Execution Unit Components Documentation

The processor’s execute stage uses lightweight combinational blocks to compute arithmetic results, logical operations, memory addresses, and branch conditions. The following two modules implement the core ALU functionality and the equality comparator required for conditional branching.


1. arithmetic_logic_unit

1.1 Purpose

The arithmetic_logic_unit module implements the primary combinational ALU for the superscalar pipeline. It consumes:

  • ALU opcode (op)
  • Two 16-bit operands (alu1, alu2)

and produces a 16-bit result (bus).

1.2 Supported Operations

The ALU implements a minimal RiSC-16–derived instruction set:

Operation Opcode Function
ADD 3'd0 alu1 + alu2 (16-bit addition)
NAND 3'd2 Bitwise ~(alu1 & alu2)
Default otherwise Pass-through of alu2

The default pass-through is used for operations where the ALU is not required to transform the input (e.g., load/store address pass-through, LUI, register moves).

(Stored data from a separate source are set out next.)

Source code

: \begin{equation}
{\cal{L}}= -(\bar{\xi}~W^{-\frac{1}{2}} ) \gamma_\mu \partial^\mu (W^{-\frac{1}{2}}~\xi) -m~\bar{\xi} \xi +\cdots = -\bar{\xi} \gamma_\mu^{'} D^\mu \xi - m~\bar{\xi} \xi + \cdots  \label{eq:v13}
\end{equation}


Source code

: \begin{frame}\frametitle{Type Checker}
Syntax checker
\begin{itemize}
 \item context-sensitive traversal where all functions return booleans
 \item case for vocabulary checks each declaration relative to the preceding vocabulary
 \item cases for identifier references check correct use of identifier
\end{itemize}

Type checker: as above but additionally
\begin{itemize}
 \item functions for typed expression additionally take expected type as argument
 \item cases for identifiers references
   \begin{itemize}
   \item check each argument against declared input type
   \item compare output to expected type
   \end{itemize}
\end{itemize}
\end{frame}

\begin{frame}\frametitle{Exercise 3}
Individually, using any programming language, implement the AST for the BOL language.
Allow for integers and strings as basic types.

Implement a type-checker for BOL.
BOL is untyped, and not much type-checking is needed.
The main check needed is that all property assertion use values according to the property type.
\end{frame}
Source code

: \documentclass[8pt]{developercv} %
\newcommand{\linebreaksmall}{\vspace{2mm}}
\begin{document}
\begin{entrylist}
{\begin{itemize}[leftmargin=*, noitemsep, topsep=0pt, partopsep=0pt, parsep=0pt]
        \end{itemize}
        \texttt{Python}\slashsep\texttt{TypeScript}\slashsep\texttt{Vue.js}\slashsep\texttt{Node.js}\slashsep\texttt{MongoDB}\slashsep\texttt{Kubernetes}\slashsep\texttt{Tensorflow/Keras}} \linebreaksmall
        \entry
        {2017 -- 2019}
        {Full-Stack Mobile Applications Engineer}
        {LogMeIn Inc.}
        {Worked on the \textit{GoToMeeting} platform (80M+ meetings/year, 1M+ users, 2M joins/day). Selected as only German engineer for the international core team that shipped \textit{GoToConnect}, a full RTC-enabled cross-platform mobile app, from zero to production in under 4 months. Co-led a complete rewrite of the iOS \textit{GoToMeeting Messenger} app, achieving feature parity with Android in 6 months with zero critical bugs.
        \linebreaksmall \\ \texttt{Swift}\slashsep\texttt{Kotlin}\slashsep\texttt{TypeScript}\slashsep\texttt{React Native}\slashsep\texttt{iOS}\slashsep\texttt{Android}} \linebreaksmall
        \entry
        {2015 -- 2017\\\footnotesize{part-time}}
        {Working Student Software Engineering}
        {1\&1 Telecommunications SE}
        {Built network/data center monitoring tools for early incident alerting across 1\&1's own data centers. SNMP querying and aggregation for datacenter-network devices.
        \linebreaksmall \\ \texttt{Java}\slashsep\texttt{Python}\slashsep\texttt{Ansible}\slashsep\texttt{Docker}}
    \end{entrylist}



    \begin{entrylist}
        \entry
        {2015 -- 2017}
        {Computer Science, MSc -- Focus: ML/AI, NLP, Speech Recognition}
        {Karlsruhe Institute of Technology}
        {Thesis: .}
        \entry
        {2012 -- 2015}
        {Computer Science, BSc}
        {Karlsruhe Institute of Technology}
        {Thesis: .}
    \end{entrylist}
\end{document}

This design keeps the ALU fast and minimal.

1.3 Behavioral Definition

Pseudocode representation:

switch(op):
    case ADD:
        bus = alu1 + alu2
    case NAND:
        bus = ~(alu1 & alu2)
    default:
        bus = alu2

1.4 Architectural Role

The ALU output feeds:

  • EX/MEM pipeline register (EXMEM_ALUout__out)
  • Forwarding network for EX→EX and MEM→EX bypass
  • Branch comparison logic (indirectly)

Because the design is in-order and relies on forwarding instead of dynamic scheduling, ALU latency is one cycle, strictly combinational.


2. not_equivalent

2.1 Purpose

not_equivalent is the branch comparator used to implement the BNE (branch-if-not-equal) instruction in the EX stage.

It tests whether two 16-bit operands differ at any bit position.

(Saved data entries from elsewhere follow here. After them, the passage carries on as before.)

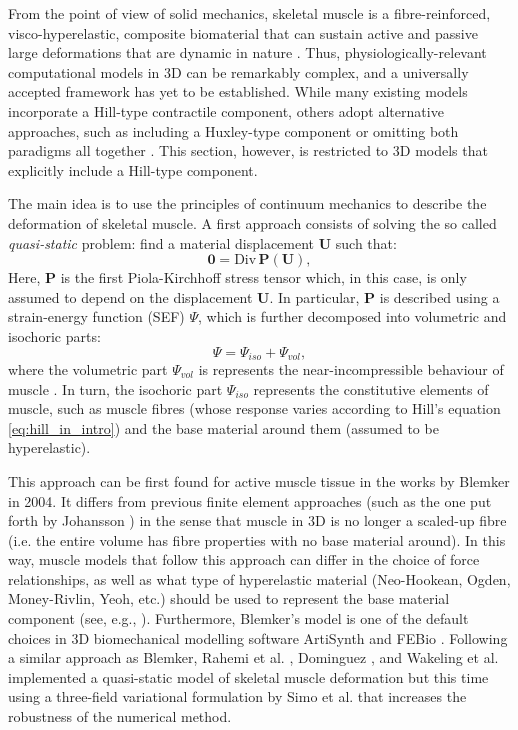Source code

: \documentclass{sfuthesis}
\numberwithin{equation}{section}
\numberwithin{figure}{chapter}
\numberwithin{table}{chapter}
\theoremstyle{definition}
\def\*#1{{\mathbf{#1}}} %
\newcommand{\Divt}[1]{{\bm{\mathrm{Div}} \, #1}}
\begin{document}
From the point of view of solid mechanics, skeletal muscle is a fibre-reinforced, visco-hyperelastic, composite biomaterial that can sustain active and passive large deformations that are dynamic in nature \cite{AlmonacidEtAl2022_SIAP_Paper,Paper3_RossEtAl2021,Paper1_WakelingEtAl2020}. Thus, physiologically-relevant computational models in 3D can be remarkably complex, and a universally accepted framework has yet to be established. While many existing models incorporate a Hill-type contractile component, others adopt alternative approaches, such as including a Huxley-type component \cite{Oomens2003} or omitting both paradigms all together \cite{Giantesio2024,OdegardEtAl2008}. This section, however, is restricted to 3D models that explicitly include a Hill-type component.

The main idea is to use the principles of continuum mechanics to describe the deformation of skeletal muscle. A first approach consists of solving the so called \textit{quasi-static} problem: find a material displacement $\*U$ such that:
\begin{equation} \label{eq:intro_quasistatic_problem}
    \*0 = \Divt{\*P(\*U)},
\end{equation}
Here, $\*P$ is the first Piola-Kirchhoff stress tensor which, in this case, is only assumed to depend on the displacement $\*U$. In particular, $\*P$ is described using a strain-energy function (SEF) $\Psi$, which is further decomposed into volumetric and isochoric parts:
\begin{equation}
    \Psi = \Psi_{iso} + \Psi_{vol},
\end{equation}
where the volumetric part $\Psi_{vol}$ is represents the near-incompressible behaviour of muscle \cite{BaskinPaolini}. In turn, the isochoric part $\Psi_{iso}$ represents the constitutive elements of muscle, such as muscle fibres (whose response varies according to Hill's equation \eqref{eq:hill_in_intro}) and the base material around them (assumed to be hyperelastic). 

This approach can be first found for active muscle tissue in the works by Blemker \cite{BlemkerThesis,BlemkerDelp2005,BlemkerPinskyDelp2005} in 2004. It differs from previous finite element approaches (such as the one put forth by Johansson \cite{Johansson2000}) in the sense that muscle in 3D is no longer a scaled-up fibre (i.e. the entire volume has fibre properties with no base material around). In this way, muscle models that follow this approach can differ in the choice of force relationships, as well as what type of hyperelastic material (Neo-Hookean, Ogden, Money-Rivlin, Yeoh, etc.) should be used to represent the base material component (see, e.g., \cite{HeidlaufRohrle2013,Tang2007}). Furthermore, Blemker's model is one of the default choices in 3D biomechanical modelling software ArtiSynth \cite{Artisynth} and FEBio \cite{FEBio}. Following a similar approach as Blemker, Rahemi et al. \cite{RahemiNigamWakeling2014,RahemiNigamWakeling2015}, Dominguez \cite{Seba}, and Wakeling et al. \cite{Paper1_WakelingEtAl2020} implemented a quasi-static model of skeletal muscle deformation but this time using a three-field variational formulation by Simo et al. \cite{SimoTaylorPister1985} that increases the robustness of the numerical method.
\end{document}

The output is a 1-bit boolean:

  • 1 if operands are not equal
  • 0 if operands are equal

2.2 Implementation Details

The module computes:

out = OR over i = 0..15 of (alu1[i] XOR alu2[i])

This is written as a deeply nested expression, but functionally equivalent to:

Pseudocode:

out = (alu1 != alu2)

or explicitly:

out = |(alu1 ^ alu2)

where | is the reduction OR operator and ^ is bitwise XOR.

2.3 Architectural Role

This comparator executes in the EX stage to determine branch direction:

if (opcode == BNE):
    branch_taken = (alu1 != alu2)

The branch resolution logic then triggers squash signals for:

  • Current slot (EX stage)
  • Future slots (IF/ID stage)
  • Opposite lane (slot 1 squashed if slot 0 branch is taken)

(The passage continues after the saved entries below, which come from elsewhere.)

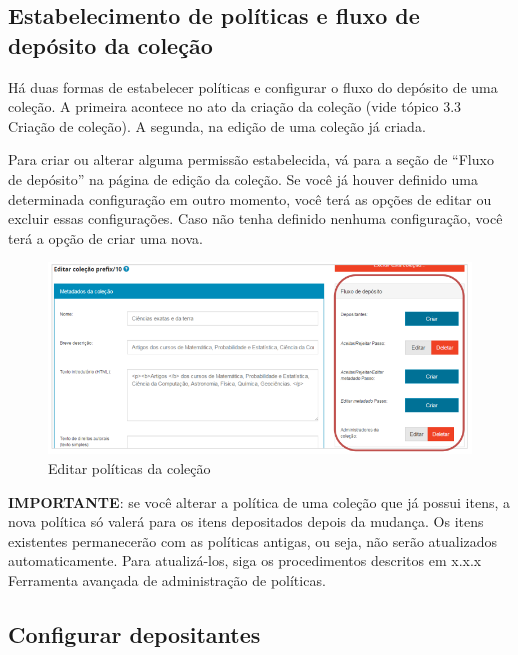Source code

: \documentclass[12pt,hidelinks]{article}
\begin{document}
    \subsection{Estabelecimento de políticas e fluxo de depósito da coleção}
    
    Há duas formas de estabelecer políticas e configurar o fluxo do depósito de uma coleção. A primeira acontece no ato da criação da coleção (vide tópico 3.3 Criação de coleção). A segunda, na edição de uma coleção já criada.
    
    \singlespacing
    
    Para criar ou alterar alguma permissão estabelecida, vá para a seção de “Fluxo de depósito” na página de edição da coleção. Se você já houver definido uma determinada configuração em outro momento, você terá as opções de editar ou excluir essas configurações. Caso não tenha definido nenhuma configuração, você terá a opção de criar uma nova.
    
    \begin{figure}[!htp]
                \centering
                \includegraphics[scale=0.8]{figura/Figura41.png}
                \caption{Editar políticas da coleção}
            \label{Rotulo}
        \end{figure}

\newpage
    
    \textbf{IMPORTANTE}: se você alterar a política de uma coleção que já possui itens, a nova política só valerá para os itens depositados depois da mudança. Os itens existentes permanecerão com as políticas antigas, ou seja, não serão atualizados automaticamente. Para atualizá-los, siga os procedimentos descritos em x.x.x Ferramenta avançada de administração de políticas.
    
    \subsection{Configurar depositantes}
    
\end{document}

Thus, not_equivalent is critical in maintaining precise control-flow semantics in a dual-issue pipeline.


3. Integration in EX Stage

Both modules feed into the EX stage data path:

             +----------------------------+
 alu1 -----> |                            |
             |     arithmetic_logic_unit  | ---> ALU result
 alu2 -----> |                            |
             +----------------------------+

             +----------------------------+
 alu1 -----> |        not_equivalent      | ---> branch_ne_flag
 alu2 -----> +----------------------------+

The ALU result is passed to:

  • EXMEM pipeline register
  • Forwarding muxes

The comparator result is passed to:

  • Branch logic
  • Squash logic
  • PC-select module

4. Summary

Module Function Width Pipeline Stage
arithmetic_logic_unit ADD, NAND, pass-through 16-bit EX
not_equivalent Inequality comparator 1-bit EX

These two small combinational units form the core computational primitives for the superscalar processor’s execution engine.